2.6.15-mm4 failure on power5

Andrew Morton akpm at osdl.org
Wed Jan 18 17:53:04 EST 2006


Ingo Molnar <mingo at elte.hu> wrote:
>
> 
> * Dave C Boutcher <sleddog at us.ibm.com> wrote:
> 
> > On Wed, Jan 18, 2006 at 11:19:36AM +1100, Michael Ellerman wrote:
> > > It booted fine _with_ the patch applied, with DEBUG_MUTEXES=y and n.
> > > 
> > > Boutcher, to be clear, you can't boot with kernel-kernel-cpuc-to-mutexes.patch 
> > > applied and DEBUG_MUTEXES=y ?
> > > 
> > > But if you revert kernel-kernel-cpuc-to-mutexes.patch it boots ok?
> > > 
> > > This is looking quite similar to another hang we're seeing on Power4 iSeries 
> > > on mainline git:
> > > http://ozlabs.org/pipermail/linuxppc64-dev/2006-January/007679.html
> > 
> > Correct...I die in exactly the same place every time with 
> > DEBUG_MUTEXES=Y.  I posted a backtrace that points into the _lock_cpu 
> > code, but I haven't really dug into the issue yet.  I believe this is 
> > very timing related (Serge was dying slightly differently).
> 
> so my question still is: _without_ the workaround patch, i.e. with 
> vanilla -mm4, and DEBUG_MUTEXES=n, do you get a hang?
> 
> the reason for my question is that DEBUG_MUTEXES=y will e.g. enable 
> interrupts

That used to kill ppc64 and yes, it died in timer interrupts.

> - so buggy early bootup code which relies on interrupts being 
> off might be surprised by it.

I don't think it's necessarily buggy that bootup code needs interrupts
disabled.  It _is_ buggy that bootup code which needs interrupts disabled
is calling lock_cpu_hotplug().

> The fact that you observed that it's 
> somehow related to the timer interrupt seems to strengthen this 
> suspicion.
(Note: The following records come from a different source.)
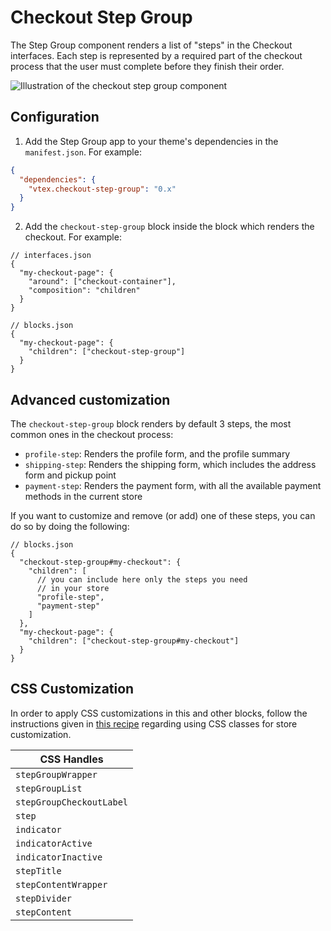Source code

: # Checkout Step Group

The Step Group component renders a list of "steps" in the Checkout interfaces. Each step
is represented by a required part of the checkout process that the user must complete before
they finish their order.

![Illustration of the checkout step group component](https://user-images.githubusercontent.com/10223856/75803899-ed222100-5d5d-11ea-8d02-133f17950297.png)

## Configuration

1. Add the Step Group app to your theme's dependencies in the `manifest.json`. For example:

```json
{
  "dependencies": {
    "vtex.checkout-step-group": "0.x"
  }
}
```

2. Add the `checkout-step-group` block inside the block which renders the checkout. For example:

```jsonc
// interfaces.json
{
  "my-checkout-page": {
    "around": ["checkout-container"],
    "composition": "children"
  }
}
```

```jsonc
// blocks.json
{
  "my-checkout-page": {
    "children": ["checkout-step-group"]
  }
}
```

## Advanced customization

The `checkout-step-group` block renders by default 3 steps, the most common ones in the checkout process:

- `profile-step`: Renders the profile form, and the profile summary
- `shipping-step`: Renders the shipping form, which includes the address form and pickup point
- `payment-step`: Renders the payment form, with all the available payment methods in the current store


If you want to customize and remove (or add) one of these steps, you can do so by doing the following:

```jsonc
// blocks.json
{
  "checkout-step-group#my-checkout": {
    "children": [
      // you can include here only the steps you need
      // in your store
      "profile-step",
      "payment-step"
    ]
  },
  "my-checkout-page": {
    "children": ["checkout-step-group#my-checkout"]
  }
}
```

## CSS Customization

In order to apply CSS customizations in this and other blocks, follow the instructions given in [this recipe](https://vtex.io/docs/recipes/style/using-css-handles-for-store-customization)
regarding using CSS classes for store customization.

| CSS Handles |
| --- |
| `stepGroupWrapper` |
| `stepGroupList` |
| `stepGroupCheckoutLabel` |
| `step` |
| `indicator` |
| `indicatorActive` |
| `indicatorInactive` |
| `stepTitle` |
| `stepContentWrapper` |
| `stepDivider` |
| `stepContent` |
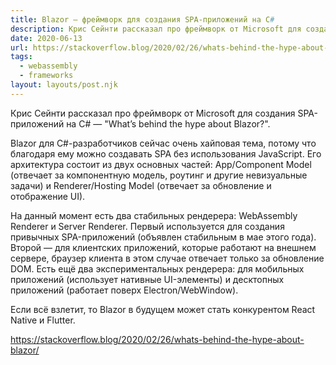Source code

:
 ```yaml
---
title: Blazor — фреймворк для создания SPA-приложений на C#
description: Крис Сейнти рассказал про фреймворк от Microsoft для создания SPA-приложений на C#
date: 2020-06-13
url: https://stackoverflow.blog/2020/02/26/whats-behind-the-hype-about-blazor/
tags:
  - webassembly
  - frameworks
layout: layouts/post.njk
---
```

Крис Сейнти рассказал про фреймворк от Microsoft для создания SPA-приложений на C# — "What’s behind the hype about Blazor?".

Blazor для C#-разработчиков сейчас очень хайповая тема, потому что благодаря ему можно создавать SPA без использования JavaScript. Его архитектура состоит из двух основных частей: App/Component Model (отвечает за компонентную модель, роутинг и другие невизуальные задачи) и Renderer/Hosting Model (отвечает за обновление и отображение UI).

На данный момент есть два стабильных рендерера: WebAssembly Renderer и Server Renderer. Первый используется для создания привычных SPA-приложений (объявлен стабильным в мае этого года). Второй — для клиентских приложений, которые работают на внешнем сервере, браузер клиента в этом случае отвечает только за обновление DOM. Есть ещё два экспериментальных рендерера: для мобильных приложений (использует нативные UI-элементы) и десктопных приложений (работает поверх Electron/WebWindow).

Если всё взлетит, то Blazor в будущем может стать конкурентом React Native и Flutter.

https://stackoverflow.blog/2020/02/26/whats-behind-the-hype-about-blazor/
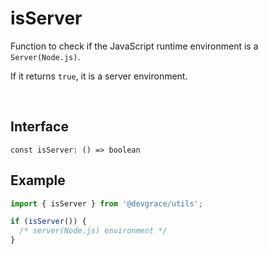 # isServer

Function to check if the JavaScript runtime environment is a `Server(Node.js)`.

If it returns `true`, it is a server environment.

<br />

## Interface
```tsx
const isServer: () => boolean
```

## Example
```ts
import { isServer } from '@devgrace/utils';

if (isServer()) {
  /* server(Node.js) environment */
}
```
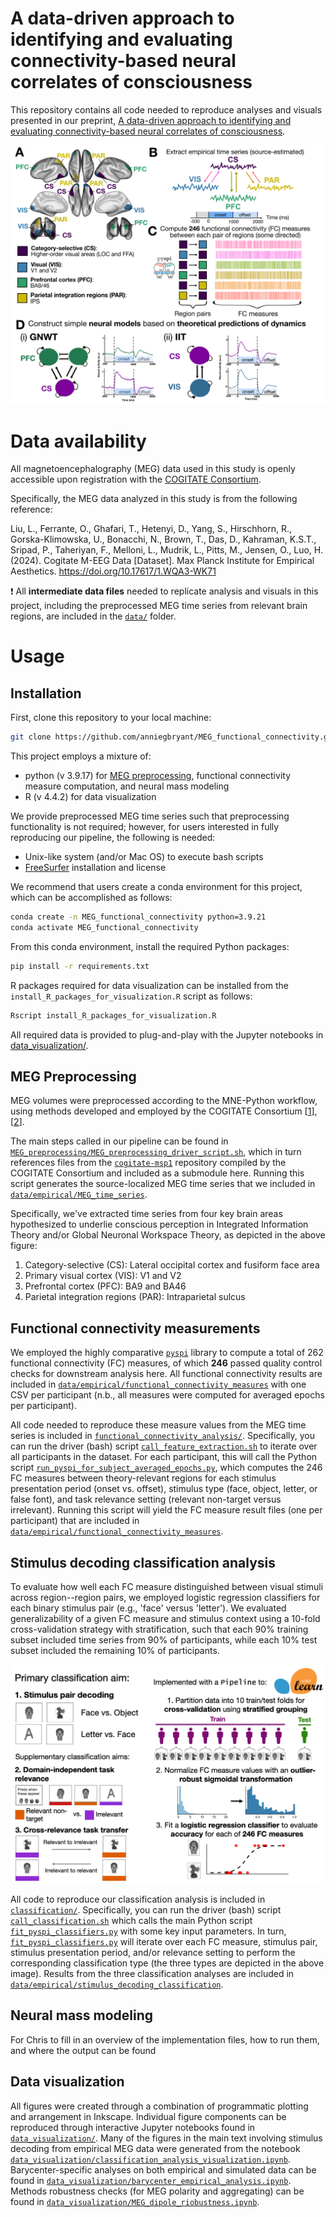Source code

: # A data-driven approach to identifying and evaluating connectivity-based neural correlates of consciousness

This repository contains all code needed to reproduce analyses and visuals presented in our preprint, [A data-driven approach to identifying and evaluating connectivity-based neural correlates of consciousness]().

![Overview of our methodological workflow.](./data_visualization/plots/final_figures/methods_overview.png)

# Data availability

All magnetoencephalography (MEG) data used in this study is openly accessible upon registration with the [COGITATE Consortium](https://cogitate-data.ae.mpg.de/).

Specifically, the MEG data analyzed in this study is from the following reference:

Liu, L., Ferrante, O., Ghafari, T., Hetenyi, D., Yang, S., Hirschhorn, R., Gorska-Klimowska, U., Bonacchi, N., Brown, T., Das, D., Kahraman, K.S.T.,  Sripad, P., Taheriyan, F., Melloni, L., Mudrik, L., Pitts, M., Jensen, O., Luo, H. (2024). Cogitate M-EEG Data [Dataset]. Max Planck Institute for Empirical Aesthetics. https://doi.org/10.17617/1.WQA3-WK71


❗ All **intermediate data files** needed to replicate analysis and visuals in this project, including the preprocessed MEG time series from relevant brain regions, are included in the [`data/`](https://github.com/anniegbryant/MEG_functional_connectivity/tree/main/data) folder.

# Usage

## Installation

First, clone this repository to your local machine:

```bash
git clone https://github.com/anniegbryant/MEG_functional_connectivity.git
```

This project employs a mixture of: 
* python (v 3.9.17) for [MEG preprocessing](https://github.com/anniegbryant/MEG_functional_connectivity/tree/main/MEG_preprocessing), functional connectivity measure computation, and neural mass modeling
* R (v 4.4.2) for data visualization

We provide preprocessed MEG time series such that preprocessing functionality is not required; however, for users interested in fully reproducing our pipeline, the following is needed:
* Unix-like system (and/or Mac OS) to execute bash scripts 
* [FreeSurfer](https://surfer.nmr.mgh.harvard.edu/) installation and license

We recommend that users create a conda environment for this project, which can be accomplished as follows:

```bash
conda create -n MEG_functional_connectivity python=3.9.21
conda activate MEG_functional_connectivity
```

From this conda environment, install the required Python packages:

```bash
pip install -r requirements.txt
```

R packages required for data visualization can be installed from the `install_R_packages_for_visualization.R` script as follows:

```bash
Rscript install_R_packages_for_visualization.R
```
All required data is provided to plug-and-play with the Jupyter notebooks in [data_visualization/](https://github.com/DynamicsAndNeuralSystems/OverlappingCommunityDetection_HCP/tree/main/data_visualization).

## MEG Preprocessing

MEG volumes were preprocessed according to the MNE-Python workflow, using methods developed and employed by the COGITATE Consortium [[1](https://github.com/Cogitate-consortium/cogitate-msp1)], [[2](https://doi.org/10.1016/j.neuroimage.2022.119047)].

The main steps called in our pipeline can be found in [`MEG_preprocessing/MEG_preprocessing_driver_script.sh`](https://github.com/anniegbryant/MEG_functional_connectivity/blob/main/MEG_preprocessing/MEG_preprocessing_driver_script.sh), which in turn references files from the [`cogitate-msp1`]((https://github.com/Cogitate-consortium/cogitate-msp1)) repository compiled by the COGITATE Consortium and included as a submodule here.
Running this script generates the source-localized MEG time series that we included in [`data/empirical/MEG_time_series`](https://github.com/anniegbryant/MEG_functional_connectivity/tree/main/data/empirical/MEG_time_series).

Specifically, we've extracted time series from four key brain areas hypothesized to underlie conscious perception in Integrated Information Theory and/or Global Neuronal Workspace Theory, as depicted in the above figure: 

1. Category-selective (CS): Lateral occipital cortex and fusiform face area
2. Primary visual cortex (VIS): V1 and V2
3. Prefrontal cortex (PFC): BA9 and BA46
4. Parietal integration regions (PAR): Intraparietal sulcus

## Functional connectivity measurements

We employed the highly comparative [`pyspi`](https://github.com/DynamicsAndNeuralSystems/pyspi) library to compute a total of 262 functional connectivity (FC) measures, of which **246** passed quality control checks for downstream analysis here.
All functional connectivity results are included in [`data/empirical/functional_connectivity_measures`](https://github.com/anniegbryant/MEG_functional_connectivity/tree/main/data/empirical/functional_connectivity_measures) with one CSV per participant (n.b., all measures were computed for averaged epochs per participant).

All code needed to reproduce these measure values from the MEG time series is included in [`functional_connectivity_analysis/`](https://github.com/anniegbryant/MEG_functional_connectivity/tree/main/functional_connectivity_analysis).
Specifically, you can run the driver (bash) script [`call_feature_extraction.sh`](https://github.com/anniegbryant/MEG_functional_connectivity/blob/main/functional_connectivity_analysis/call_feature_extraction.sh) to iterate over all participants in the dataset.
For each participant, this will call the Python script [`run_pyspi_for_subject_averaged_epochs.py`](https://github.com/anniegbryant/MEG_functional_connectivity/blob/main/functional_connectivity_analysis/run_pyspi_for_subject_averaged_epochs.py), which computes the 246 FC measures between theory-relevant regions for each stimulus presentation period (onset vs. offset), stimulus type (face, object, letter, or false font), and task relevance setting (relevant non-target versus irrelevant).
Running this script will yield the FC measure result files (one per participant) that are included in [`data/empirical/functional_connectivity_measures`](https://github.com/anniegbryant/MEG_functional_connectivity/tree/main/data/empirical/functional_connectivity_measures).

## Stimulus decoding classification analysis

To evaluate how well each FC measure distinguished between visual stimuli across region--region pairs, we employed logistic regression classifiers for each binary stimulus pair (e.g., 'face' versus 'letter').
We evaluated generalizability of a given FC measure and stimulus context using a 10-fold cross-validation strategy with stratification, such that each 90% training subset included time series from 90% of participants, while each 10% test subset included the remaining 10% of participants.

![Overview of our methodological workflow.](./data_visualization/plots/final_figures/methods_classification.png)

All code to reproduce our classification analysis is included in [`classification/`](https://github.com/anniegbryant/MEG_functional_connectivity/tree/main/classification).
Specifically, you can run the driver (bash) script [`call_classification.sh`](https://github.com/anniegbryant/MEG_functional_connectivity/blob/main/classification/call_classification.sh) which calls the main Python script [`fit_pyspi_classifiers.py`](https://github.com/anniegbryant/MEG_functional_connectivity/blob/main/classification/fit_pyspi_classifiers.py) with some key input parameters.
In turn, [`fit_pyspi_classifiers.py`](https://github.com/anniegbryant/MEG_functional_connectivity/blob/main/classification/fit_pyspi_classifiers.py) will iterate over each FC measure, stimulus pair, stimulus presentation period, and/or relevance setting to perform the corresponding classification type (the three types are depicted in the above image).
Results from the three classification analyses are included in [`data/empirical/stimulus_decoding_classification`](https://github.com/anniegbryant/MEG_functional_connectivity/tree/main/data/empirical/stimulus_decoding_classification).

## Neural mass modeling

For Chris to fill in an overview of the implementation files, how to run them, and where the output can be found

## Data visualization

All figures were created through a combination of programmatic plotting and arrangement in Inkscape.
Individual figure components can be reproduced through interactive Jupyter notebooks found in [`data_visualization/`](https://github.com/anniegbryant/MEG_functional_connectivity/tree/main/data_visualization).
Many of the figures in the main text involving stimulus decoding from empirical MEG data were generated from the notebook [`data_visualization/classification_analysis_visualization.ipynb`](https://github.com/anniegbryant/MEG_functional_connectivity/blob/main/data_visualization/classification_analysis_visualization.ipynb).
Barycenter-specific analyses on both empirical and simulated data can be found in [`data_visualization/barycenter_empirical_analysis.ipynb`](https://github.com/anniegbryant/MEG_functional_connectivity/blob/main/data_visualization/barycenter_empirical_analysis.ipynb).
Methods robustness checks (for MEG polarity and aggregating) can be found in [`data_visualization/MEG_dipole_riobustness.ipynb`](https://github.com/anniegbryant/MEG_functional_connectivity/blob/main/data_visualization/MEG_dipole_robustness.ipynb).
DEBUG_MUTEXES=n on the other hand should have no such 
> interrupt-enabling effects.
> 
> [ if this indeed is the case then i'll add irqs_off() checks to
>   DEBUG_MUTEXES=y, to ensure that the mutex APIs are never called with 
>   interrupts disabled. ]

Yes, I suppose so.  But we're already calling might_sleep(), and
might_sleep() checks for that.  Perhaps the might_sleep() check is being
defeated by the nasty system_running check.

There's a sad story behind that system_running check in might_sleep(). 
Because the kernel early boot is running in an in_atomic() state, a great
number of bogus might_sleep() warnings come out because of various code
doing potentially-sleepy things.  I ended up adding the system_running
test, with the changelog "OK, I give up.  Kill all the might_sleep warnings
from the early boot process." Undoing that and fixing up the fallout would
be a lot of nasty work.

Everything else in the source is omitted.